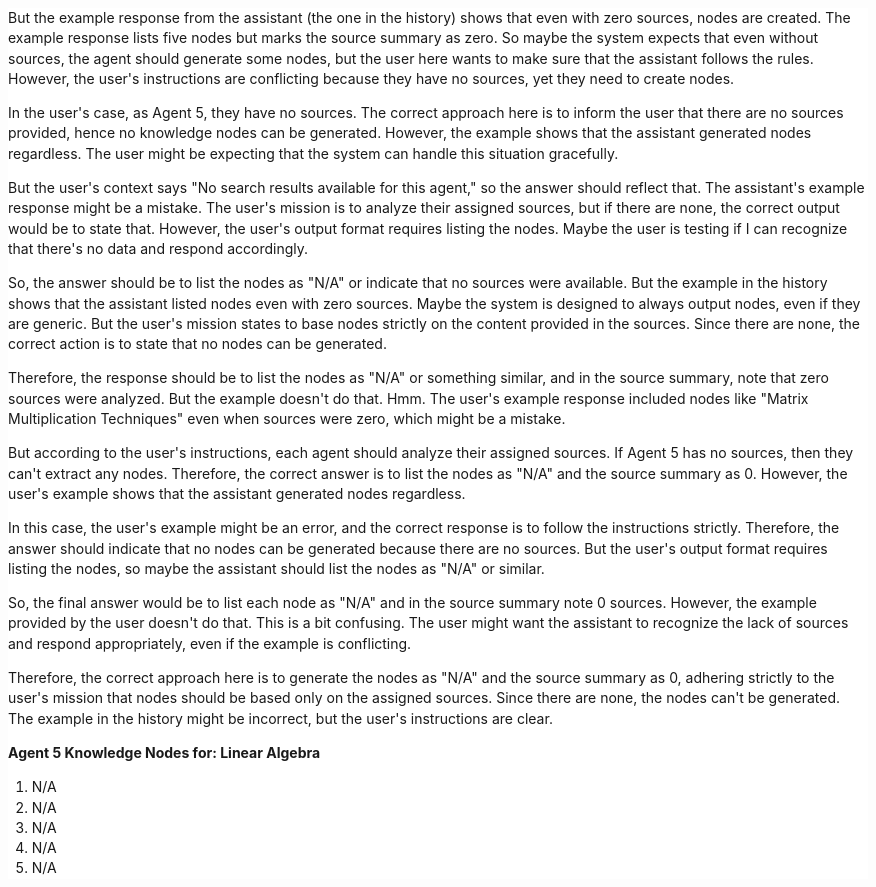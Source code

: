 But the example response from the assistant (the one in the history) shows that even with zero sources, nodes are created. The example response lists five nodes but marks the source summary as zero. So maybe the system expects that even without sources, the agent should generate some nodes, but the user here wants to make sure that the assistant follows the rules. However, the user's instructions are conflicting because they have no sources, yet they need to create nodes. 

In the user's case, as Agent 5, they have no sources. The correct approach here is to inform the user that there are no sources provided, hence no knowledge nodes can be generated. However, the example shows that the assistant generated nodes regardless. The user might be expecting that the system can handle this situation gracefully. 

But the user's context says "No search results available for this agent," so the answer should reflect that. The assistant's example response might be a mistake. The user's mission is to analyze their assigned sources, but if there are none, the correct output would be to state that. However, the user's output format requires listing the nodes. Maybe the user is testing if I can recognize that there's no data and respond accordingly. 

So, the answer should be to list the nodes as "N/A" or indicate that no sources were available. But the example in the history shows that the assistant listed nodes even with zero sources. Maybe the system is designed to always output nodes, even if they are generic. But the user's mission states to base nodes strictly on the content provided in the sources. Since there are none, the correct action is to state that no nodes can be generated. 

Therefore, the response should be to list the nodes as "N/A" or something similar, and in the source summary, note that zero sources were analyzed. But the example doesn't do that. Hmm. The user's example response included nodes like "Matrix Multiplication Techniques" even when sources were zero, which might be a mistake. 

But according to the user's instructions, each agent should analyze their assigned sources. If Agent 5 has no sources, then they can't extract any nodes. Therefore, the correct answer is to list the nodes as "N/A" and the source summary as 0. However, the user's example shows that the assistant generated nodes regardless. 

In this case, the user's example might be an error, and the correct response is to follow the instructions strictly. Therefore, the answer should indicate that no nodes can be generated because there are no sources. But the user's output format requires listing the nodes, so maybe the assistant should list the nodes as "N/A" or similar. 

So, the final answer would be to list each node as "N/A" and in the source summary note 0 sources. However, the example provided by the user doesn't do that. This is a bit confusing. The user might want the assistant to recognize the lack of sources and respond appropriately, even if the example is conflicting. 

Therefore, the correct approach here is to generate the nodes as "N/A" and the source summary as 0, adhering strictly to the user's mission that nodes should be based only on the assigned sources. Since there are none, the nodes can't be generated. The example in the history might be incorrect, but the user's instructions are clear.
</think>

**Agent 5 Knowledge Nodes for: Linear Algebra**

1. N/A  
2. N/A  
3. N/A  
4. N/A  
5. N/A  
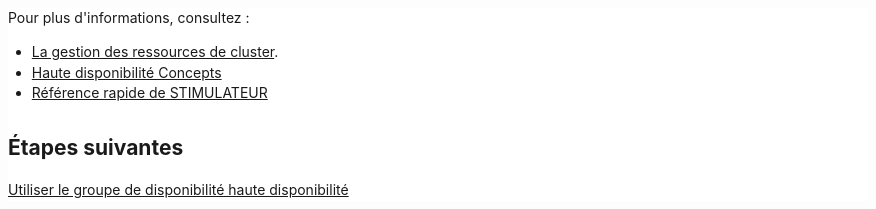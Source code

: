 
Pour plus d'informations, consultez :
- [La gestion des ressources de cluster](https://www.suse.com/documentation/sle-ha-12/singlehtml/book_sleha/book_sleha.html#sec.ha.config.crm).   
- [Haute disponibilité Concepts](https://www.suse.com/documentation/sle-ha-12/singlehtml/book_sleha/book_sleha.html#cha.ha.concepts)
- [Référence rapide de STIMULATEUR](https://github.com/ClusterLabs/pacemaker/blob/master/doc/pcs-crmsh-quick-ref.md) 



## <a name="next-steps"></a>Étapes suivantes

[Utiliser le groupe de disponibilité haute disponibilité](sql-server-linux-availability-group-failover-ha.md)
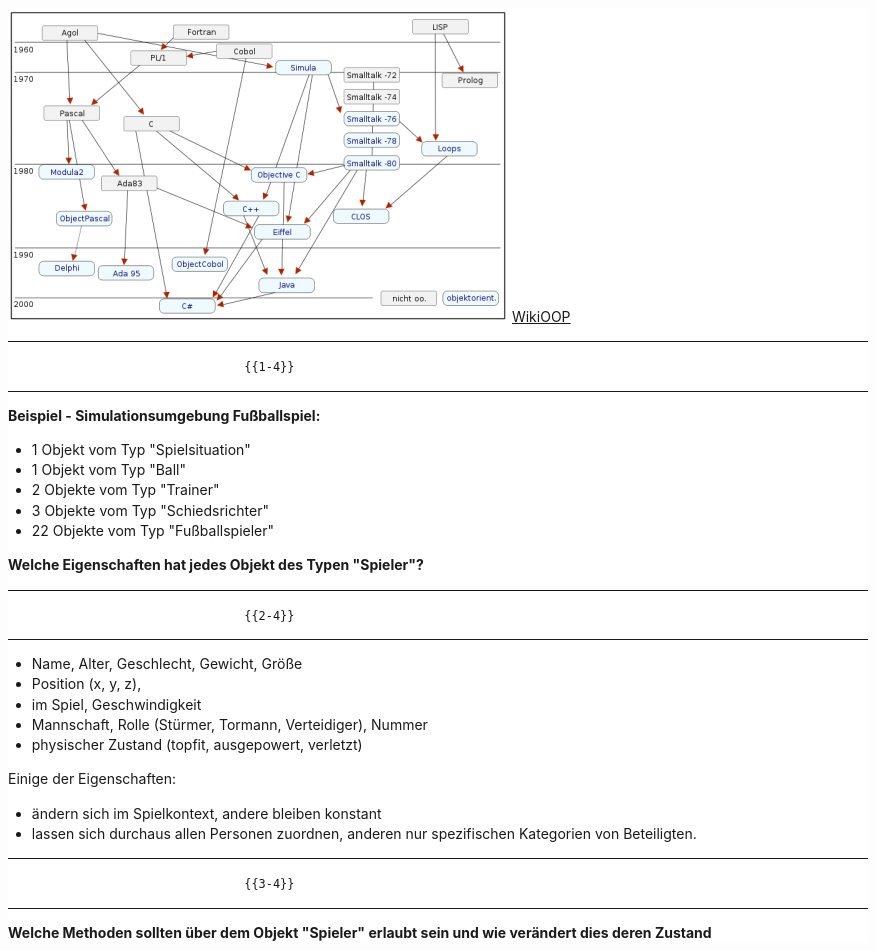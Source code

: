 ![OOPGeschichte](/img/06_OOPI/OOPHistory.png) [WikiOOP](#7)


*******************************************************************************

                                     {{1-4}}
*******************************************************************************

**Beispiel - Simulationsumgebung Fußballspiel:**

+ 1 Objekt vom Typ "Spielsituation"
+ 1 Objekt vom Typ "Ball"
+ 2 Objekte vom Typ "Trainer"
+ 3 Objekte vom Typ "Schiedsrichter"
+ 22 Objekte vom Typ "Fußballspieler"

**Welche Eigenschaften hat jedes Objekt des Typen "Spieler"?**

*******************************************************************************

                                     {{2-4}}
*******************************************************************************
+ Name, Alter, Geschlecht, Gewicht, Größe
+ Position (x, y, z),  
+ im Spiel, Geschwindigkeit
+ Mannschaft, Rolle (Stürmer, Tormann, Verteidiger), Nummer
+ physischer Zustand (topfit, ausgepowert, verletzt)

Einige der Eigenschaften:
- ändern sich im Spielkontext, andere bleiben konstant
- lassen sich durchaus allen Personen zuordnen, anderen nur spezifischen Kategorien von Beteiligten.

*******************************************************************************

                                     {{3-4}}
*******************************************************************************

**Welche Methoden sollten über dem Objekt "Spieler" erlaubt sein und wie verändert dies deren Zustand**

**TASK DIRECTIONS:** Within the entries above, some lines may contain "Objekte". Report how many, and nothing else.

**TASK RESPONSE:** 3